● **Work instruction**
Because the images are not wanted, restate every line below word for word without them.

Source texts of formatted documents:
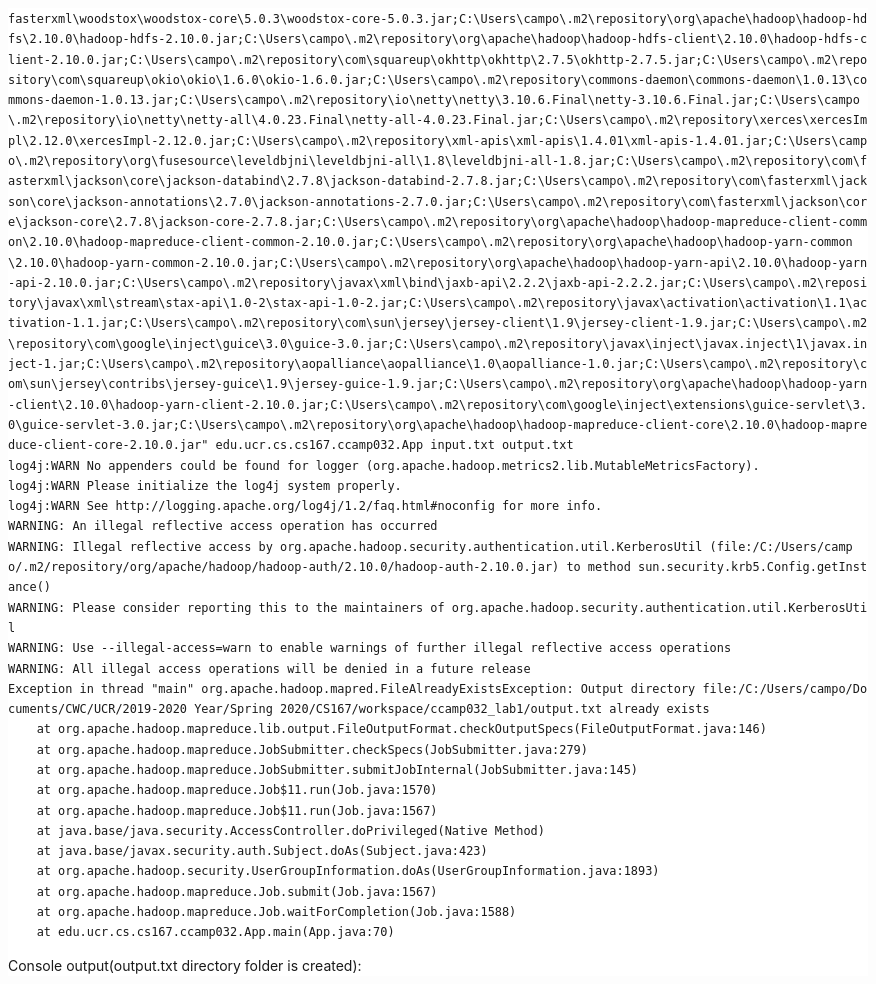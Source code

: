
 ```
fasterxml\woodstox\woodstox-core\5.0.3\woodstox-core-5.0.3.jar;C:\Users\campo\.m2\repository\org\apache\hadoop\hadoop-hdfs\2.10.0\hadoop-hdfs-2.10.0.jar;C:\Users\campo\.m2\repository\org\apache\hadoop\hadoop-hdfs-client\2.10.0\hadoop-hdfs-client-2.10.0.jar;C:\Users\campo\.m2\repository\com\squareup\okhttp\okhttp\2.7.5\okhttp-2.7.5.jar;C:\Users\campo\.m2\repository\com\squareup\okio\okio\1.6.0\okio-1.6.0.jar;C:\Users\campo\.m2\repository\commons-daemon\commons-daemon\1.0.13\commons-daemon-1.0.13.jar;C:\Users\campo\.m2\repository\io\netty\netty\3.10.6.Final\netty-3.10.6.Final.jar;C:\Users\campo\.m2\repository\io\netty\netty-all\4.0.23.Final\netty-all-4.0.23.Final.jar;C:\Users\campo\.m2\repository\xerces\xercesImpl\2.12.0\xercesImpl-2.12.0.jar;C:\Users\campo\.m2\repository\xml-apis\xml-apis\1.4.01\xml-apis-1.4.01.jar;C:\Users\campo\.m2\repository\org\fusesource\leveldbjni\leveldbjni-all\1.8\leveldbjni-all-1.8.jar;C:\Users\campo\.m2\repository\com\fasterxml\jackson\core\jackson-databind\2.7.8\jackson-databind-2.7.8.jar;C:\Users\campo\.m2\repository\com\fasterxml\jackson\core\jackson-annotations\2.7.0\jackson-annotations-2.7.0.jar;C:\Users\campo\.m2\repository\com\fasterxml\jackson\core\jackson-core\2.7.8\jackson-core-2.7.8.jar;C:\Users\campo\.m2\repository\org\apache\hadoop\hadoop-mapreduce-client-common\2.10.0\hadoop-mapreduce-client-common-2.10.0.jar;C:\Users\campo\.m2\repository\org\apache\hadoop\hadoop-yarn-common\2.10.0\hadoop-yarn-common-2.10.0.jar;C:\Users\campo\.m2\repository\org\apache\hadoop\hadoop-yarn-api\2.10.0\hadoop-yarn-api-2.10.0.jar;C:\Users\campo\.m2\repository\javax\xml\bind\jaxb-api\2.2.2\jaxb-api-2.2.2.jar;C:\Users\campo\.m2\repository\javax\xml\stream\stax-api\1.0-2\stax-api-1.0-2.jar;C:\Users\campo\.m2\repository\javax\activation\activation\1.1\activation-1.1.jar;C:\Users\campo\.m2\repository\com\sun\jersey\jersey-client\1.9\jersey-client-1.9.jar;C:\Users\campo\.m2\repository\com\google\inject\guice\3.0\guice-3.0.jar;C:\Users\campo\.m2\repository\javax\inject\javax.inject\1\javax.inject-1.jar;C:\Users\campo\.m2\repository\aopalliance\aopalliance\1.0\aopalliance-1.0.jar;C:\Users\campo\.m2\repository\com\sun\jersey\contribs\jersey-guice\1.9\jersey-guice-1.9.jar;C:\Users\campo\.m2\repository\org\apache\hadoop\hadoop-yarn-client\2.10.0\hadoop-yarn-client-2.10.0.jar;C:\Users\campo\.m2\repository\com\google\inject\extensions\guice-servlet\3.0\guice-servlet-3.0.jar;C:\Users\campo\.m2\repository\org\apache\hadoop\hadoop-mapreduce-client-core\2.10.0\hadoop-mapreduce-client-core-2.10.0.jar" edu.ucr.cs.cs167.ccamp032.App input.txt output.txt
log4j:WARN No appenders could be found for logger (org.apache.hadoop.metrics2.lib.MutableMetricsFactory).
log4j:WARN Please initialize the log4j system properly.
log4j:WARN See http://logging.apache.org/log4j/1.2/faq.html#noconfig for more info.
WARNING: An illegal reflective access operation has occurred
WARNING: Illegal reflective access by org.apache.hadoop.security.authentication.util.KerberosUtil (file:/C:/Users/campo/.m2/repository/org/apache/hadoop/hadoop-auth/2.10.0/hadoop-auth-2.10.0.jar) to method sun.security.krb5.Config.getInstance()
WARNING: Please consider reporting this to the maintainers of org.apache.hadoop.security.authentication.util.KerberosUtil
WARNING: Use --illegal-access=warn to enable warnings of further illegal reflective access operations
WARNING: All illegal access operations will be denied in a future release
Exception in thread "main" org.apache.hadoop.mapred.FileAlreadyExistsException: Output directory file:/C:/Users/campo/Documents/CWC/UCR/2019-2020 Year/Spring 2020/CS167/workspace/ccamp032_lab1/output.txt already exists
	at org.apache.hadoop.mapreduce.lib.output.FileOutputFormat.checkOutputSpecs(FileOutputFormat.java:146)
	at org.apache.hadoop.mapreduce.JobSubmitter.checkSpecs(JobSubmitter.java:279)
	at org.apache.hadoop.mapreduce.JobSubmitter.submitJobInternal(JobSubmitter.java:145)
	at org.apache.hadoop.mapreduce.Job$11.run(Job.java:1570)
	at org.apache.hadoop.mapreduce.Job$11.run(Job.java:1567)
	at java.base/java.security.AccessController.doPrivileged(Native Method)
	at java.base/javax.security.auth.Subject.doAs(Subject.java:423)
	at org.apache.hadoop.security.UserGroupInformation.doAs(UserGroupInformation.java:1893)
	at org.apache.hadoop.mapreduce.Job.submit(Job.java:1567)
	at org.apache.hadoop.mapreduce.Job.waitForCompletion(Job.java:1588)
	at edu.ucr.cs.cs167.ccamp032.App.main(App.java:70)
```
Console output(output.txt directory folder is created):
```
```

● **Exercise answer**
Source code

:
 ```
fasterxml\woodstox\woodstox-core\5.0.3\woodstox-core-5.0.3.jar;C:\Users\campo\.m2\repository\org\apache\hadoop\hadoop-hdfs\2.10.0\hadoop-hdfs-2.10.0.jar;C:\Users\campo\.m2\repository\org\apache\hadoop\hadoop-hdfs-client\2.10.0\hadoop-hdfs-client-2.10.0.jar;C:\Users\campo\.m2\repository\com\squareup\okhttp\okhttp\2.7.5\okhttp-2.7.5.jar;C:\Users\campo\.m2\repository\com\squareup\okio\okio\1.6.0\okio-1.6.0.jar;C:\Users\campo\.m2\repository\commons-daemon\commons-daemon\1.0.13\commons-daemon-1.0.13.jar;C:\Users\campo\.m2\repository\io\netty\netty\3.10.6.Final\netty-3.10.6.Final.jar;C:\Users\campo\.m2\repository\io\netty\netty-all\4.0.23.Final\netty-all-4.0.23.Final.jar;C:\Users\campo\.m2\repository\xerces\xercesImpl\2.12.0\xercesImpl-2.12.0.jar;C:\Users\campo\.m2\repository\xml-apis\xml-apis\1.4.01\xml-apis-1.4.01.jar;C:\Users\campo\.m2\repository\org\fusesource\leveldbjni\leveldbjni-all\1.8\leveldbjni-all-1.8.jar;C:\Users\campo\.m2\repository\com\fasterxml\jackson\core\jackson-databind\2.7.8\jackson-databind-2.7.8.jar;C:\Users\campo\.m2\repository\com\fasterxml\jackson\core\jackson-annotations\2.7.0\jackson-annotations-2.7.0.jar;C:\Users\campo\.m2\repository\com\fasterxml\jackson\core\jackson-core\2.7.8\jackson-core-2.7.8.jar;C:\Users\campo\.m2\repository\org\apache\hadoop\hadoop-mapreduce-client-common\2.10.0\hadoop-mapreduce-client-common-2.10.0.jar;C:\Users\campo\.m2\repository\org\apache\hadoop\hadoop-yarn-common\2.10.0\hadoop-yarn-common-2.10.0.jar;C:\Users\campo\.m2\repository\org\apache\hadoop\hadoop-yarn-api\2.10.0\hadoop-yarn-api-2.10.0.jar;C:\Users\campo\.m2\repository\javax\xml\bind\jaxb-api\2.2.2\jaxb-api-2.2.2.jar;C:\Users\campo\.m2\repository\javax\xml\stream\stax-api\1.0-2\stax-api-1.0-2.jar;C:\Users\campo\.m2\repository\javax\activation\activation\1.1\activation-1.1.jar;C:\Users\campo\.m2\repository\com\sun\jersey\jersey-client\1.9\jersey-client-1.9.jar;C:\Users\campo\.m2\repository\com\google\inject\guice\3.0\guice-3.0.jar;C:\Users\campo\.m2\repository\javax\inject\javax.inject\1\javax.inject-1.jar;C:\Users\campo\.m2\repository\aopalliance\aopalliance\1.0\aopalliance-1.0.jar;C:\Users\campo\.m2\repository\com\sun\jersey\contribs\jersey-guice\1.9\jersey-guice-1.9.jar;C:\Users\campo\.m2\repository\org\apache\hadoop\hadoop-yarn-client\2.10.0\hadoop-yarn-client-2.10.0.jar;C:\Users\campo\.m2\repository\com\google\inject\extensions\guice-servlet\3.0\guice-servlet-3.0.jar;C:\Users\campo\.m2\repository\org\apache\hadoop\hadoop-mapreduce-client-core\2.10.0\hadoop-mapreduce-client-core-2.10.0.jar" edu.ucr.cs.cs167.ccamp032.App input.txt output.txt
log4j:WARN No appenders could be found for logger (org.apache.hadoop.metrics2.lib.MutableMetricsFactory).
log4j:WARN Please initialize the log4j system properly.
log4j:WARN See http://logging.apache.org/log4j/1.2/faq.html#noconfig for more info.
WARNING: An illegal reflective access operation has occurred
WARNING: Illegal reflective access by org.apache.hadoop.security.authentication.util.KerberosUtil (file:/C:/Users/campo/.m2/repository/org/apache/hadoop/hadoop-auth/2.10.0/hadoop-auth-2.10.0.jar) to method sun.security.krb5.Config.getInstance()
WARNING: Please consider reporting this to the maintainers of org.apache.hadoop.security.authentication.util.KerberosUtil
WARNING: Use --illegal-access=warn to enable warnings of further illegal reflective access operations
WARNING: All illegal access operations will be denied in a future release
Exception in thread "main" org.apache.hadoop.mapred.FileAlreadyExistsException: Output directory file:/C:/Users/campo/Documents/CWC/UCR/2019-2020 Year/Spring 2020/CS167/workspace/ccamp032_lab1/output.txt already exists
	at org.apache.hadoop.mapreduce.lib.output.FileOutputFormat.checkOutputSpecs(FileOutputFormat.java:146)
	at org.apache.hadoop.mapreduce.JobSubmitter.checkSpecs(JobSubmitter.java:279)
	at org.apache.hadoop.mapreduce.JobSubmitter.submitJobInternal(JobSubmitter.java:145)
	at org.apache.hadoop.mapreduce.Job$11.run(Job.java:1570)
	at org.apache.hadoop.mapreduce.Job$11.run(Job.java:1567)
	at java.base/java.security.AccessController.doPrivileged(Native Method)
	at java.base/javax.security.auth.Subject.doAs(Subject.java:423)
	at org.apache.hadoop.security.UserGroupInformation.doAs(UserGroupInformation.java:1893)
	at org.apache.hadoop.mapreduce.Job.submit(Job.java:1567)
	at org.apache.hadoop.mapreduce.Job.waitForCompletion(Job.java:1588)
	at edu.ucr.cs.cs167.ccamp032.App.main(App.java:70)
```
Console output(output.txt directory folder is created):
```
```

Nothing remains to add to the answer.